Top of TASK INPUT

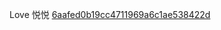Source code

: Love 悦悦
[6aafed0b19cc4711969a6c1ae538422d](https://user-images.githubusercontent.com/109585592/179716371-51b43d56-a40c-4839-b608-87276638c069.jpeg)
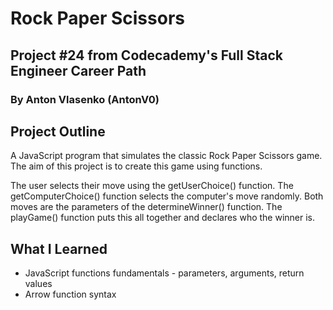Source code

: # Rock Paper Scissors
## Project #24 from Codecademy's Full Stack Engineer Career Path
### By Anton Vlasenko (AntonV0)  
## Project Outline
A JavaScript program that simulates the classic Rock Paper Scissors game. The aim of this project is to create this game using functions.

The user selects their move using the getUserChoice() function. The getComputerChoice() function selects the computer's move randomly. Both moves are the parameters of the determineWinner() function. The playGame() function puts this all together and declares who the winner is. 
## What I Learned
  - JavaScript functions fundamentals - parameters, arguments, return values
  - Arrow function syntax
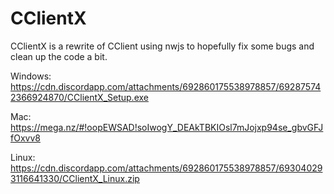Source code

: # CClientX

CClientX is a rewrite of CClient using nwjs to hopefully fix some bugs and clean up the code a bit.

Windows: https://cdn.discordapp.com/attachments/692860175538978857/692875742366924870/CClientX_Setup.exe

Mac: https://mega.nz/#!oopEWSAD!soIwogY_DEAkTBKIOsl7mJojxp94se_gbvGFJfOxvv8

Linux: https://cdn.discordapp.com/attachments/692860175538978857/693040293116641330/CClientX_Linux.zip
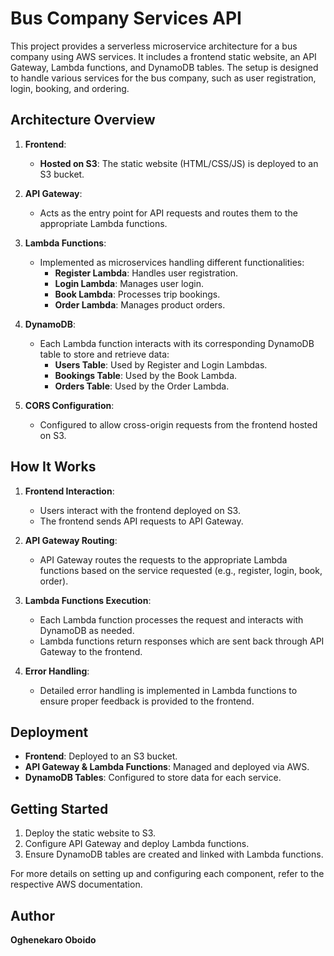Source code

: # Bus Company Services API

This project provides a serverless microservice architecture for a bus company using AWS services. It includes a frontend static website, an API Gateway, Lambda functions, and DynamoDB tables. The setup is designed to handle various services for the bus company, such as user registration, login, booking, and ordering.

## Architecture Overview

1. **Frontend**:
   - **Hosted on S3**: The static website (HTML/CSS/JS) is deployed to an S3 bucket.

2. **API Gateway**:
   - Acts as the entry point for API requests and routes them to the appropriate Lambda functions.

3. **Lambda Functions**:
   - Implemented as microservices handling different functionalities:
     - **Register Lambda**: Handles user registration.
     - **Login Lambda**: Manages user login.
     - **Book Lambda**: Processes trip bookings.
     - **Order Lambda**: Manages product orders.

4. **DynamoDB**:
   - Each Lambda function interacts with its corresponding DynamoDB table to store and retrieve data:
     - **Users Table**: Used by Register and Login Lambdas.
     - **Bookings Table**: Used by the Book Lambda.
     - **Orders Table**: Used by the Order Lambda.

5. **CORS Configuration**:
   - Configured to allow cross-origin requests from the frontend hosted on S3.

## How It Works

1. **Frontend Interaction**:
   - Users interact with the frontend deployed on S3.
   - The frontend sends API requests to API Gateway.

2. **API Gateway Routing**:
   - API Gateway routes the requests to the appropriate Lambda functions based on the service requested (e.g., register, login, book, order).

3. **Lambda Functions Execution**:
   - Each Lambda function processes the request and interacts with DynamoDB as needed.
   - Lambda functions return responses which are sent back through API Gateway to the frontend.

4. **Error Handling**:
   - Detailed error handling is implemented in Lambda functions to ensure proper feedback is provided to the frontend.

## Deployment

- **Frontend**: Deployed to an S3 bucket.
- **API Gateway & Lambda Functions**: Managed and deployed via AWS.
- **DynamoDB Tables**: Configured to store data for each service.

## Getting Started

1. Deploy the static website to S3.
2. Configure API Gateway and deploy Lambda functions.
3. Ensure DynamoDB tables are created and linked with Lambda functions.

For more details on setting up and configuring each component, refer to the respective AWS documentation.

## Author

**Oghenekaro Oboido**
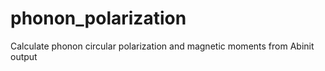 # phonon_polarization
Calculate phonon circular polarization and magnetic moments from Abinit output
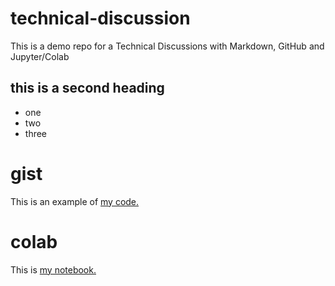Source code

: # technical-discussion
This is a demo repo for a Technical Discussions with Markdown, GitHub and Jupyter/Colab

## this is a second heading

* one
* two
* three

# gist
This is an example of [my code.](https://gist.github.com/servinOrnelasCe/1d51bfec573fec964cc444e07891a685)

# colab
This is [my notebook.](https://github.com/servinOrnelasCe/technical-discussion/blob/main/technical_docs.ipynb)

Bottom of TASK INPUT

Every entry is to be transcribed exactly, but the pictures are to be left out.

Source code

: Love 悦悦
[6aafed0b19cc4711969a6c1ae538422d](https://user-images.githubusercontent.com/109585592/179716371-51b43d56-a40c-4839-b608-87276638c069.jpeg)
Source code

: # Rock Paper Scissors
## Project #24 from Codecademy's Full Stack Engineer Career Path
### By Anton Vlasenko (AntonV0)  
## Project Outline
A JavaScript program that simulates the classic Rock Paper Scissors game. The aim of this project is to create this game using functions.

The user selects their move using the getUserChoice() function. The getComputerChoice() function selects the computer's move randomly. Both moves are the parameters of the determineWinner() function. The playGame() function puts this all together and declares who the winner is. 
## What I Learned
  - JavaScript functions fundamentals - parameters, arguments, return values
  - Arrow function syntax
Source code

: # CClientX

CClientX is a rewrite of CClient using nwjs to hopefully fix some bugs and clean up the code a bit.

Windows: https://cdn.discordapp.com/attachments/692860175538978857/692875742366924870/CClientX_Setup.exe

Mac: https://mega.nz/#!oopEWSAD!soIwogY_DEAkTBKIOsl7mJojxp94se_gbvGFJfOxvv8

Linux: https://cdn.discordapp.com/attachments/692860175538978857/693040293116641330/CClientX_Linux.zip
Source code

: # Bus Company Services API

This project provides a serverless microservice architecture for a bus company using AWS services. It includes a frontend static website, an API Gateway, Lambda functions, and DynamoDB tables. The setup is designed to handle various services for the bus company, such as user registration, login, booking, and ordering.

## Architecture Overview

1. **Frontend**:
   - **Hosted on S3**: The static website (HTML/CSS/JS) is deployed to an S3 bucket.

2. **API Gateway**:
   - Acts as the entry point for API requests and routes them to the appropriate Lambda functions.

3. **Lambda Functions**:
   - Implemented as microservices handling different functionalities:
     - **Register Lambda**: Handles user registration.
     - **Login Lambda**: Manages user login.
     - **Book Lambda**: Processes trip bookings.
     - **Order Lambda**: Manages product orders.

4. **DynamoDB**:
   - Each Lambda function interacts with its corresponding DynamoDB table to store and retrieve data:
     - **Users Table**: Used by Register and Login Lambdas.
     - **Bookings Table**: Used by the Book Lambda.
     - **Orders Table**: Used by the Order Lambda.

5. **CORS Configuration**:
   - Configured to allow cross-origin requests from the frontend hosted on S3.

## How It Works

1. **Frontend Interaction**:
   - Users interact with the frontend deployed on S3.
   - The frontend sends API requests to API Gateway.

2. **API Gateway Routing**:
   - API Gateway routes the requests to the appropriate Lambda functions based on the service requested (e.g., register, login, book, order).

3. **Lambda Functions Execution**:
   - Each Lambda function processes the request and interacts with DynamoDB as needed.
   - Lambda functions return responses which are sent back through API Gateway to the frontend.

4. **Error Handling**:
   - Detailed error handling is implemented in Lambda functions to ensure proper feedback is provided to the frontend.

## Deployment

- **Frontend**: Deployed to an S3 bucket.
- **API Gateway & Lambda Functions**: Managed and deployed via AWS.
- **DynamoDB Tables**: Configured to store data for each service.

## Getting Started

1. Deploy the static website to S3.
2. Configure API Gateway and deploy Lambda functions.
3. Ensure DynamoDB tables are created and linked with Lambda functions.

For more details on setting up and configuring each component, refer to the respective AWS documentation.

## Author

**Oghenekaro Oboido**
 # phonon_polarization
Calculate phonon circular polarization and magnetic moments from Abinit output
Source code

: # technical-discussion
This is a demo repo for a Technical Discussions with Markdown, GitHub and Jupyter/Colab

## this is a second heading

* one
* two
* three

# gist
This is an example of [my code.](https://gist.github.com/servinOrnelasCe/1d51bfec573fec964cc444e07891a685)

# colab
This is [my notebook.](https://github.com/servinOrnelasCe/technical-discussion/blob/main/technical_docs.ipynb)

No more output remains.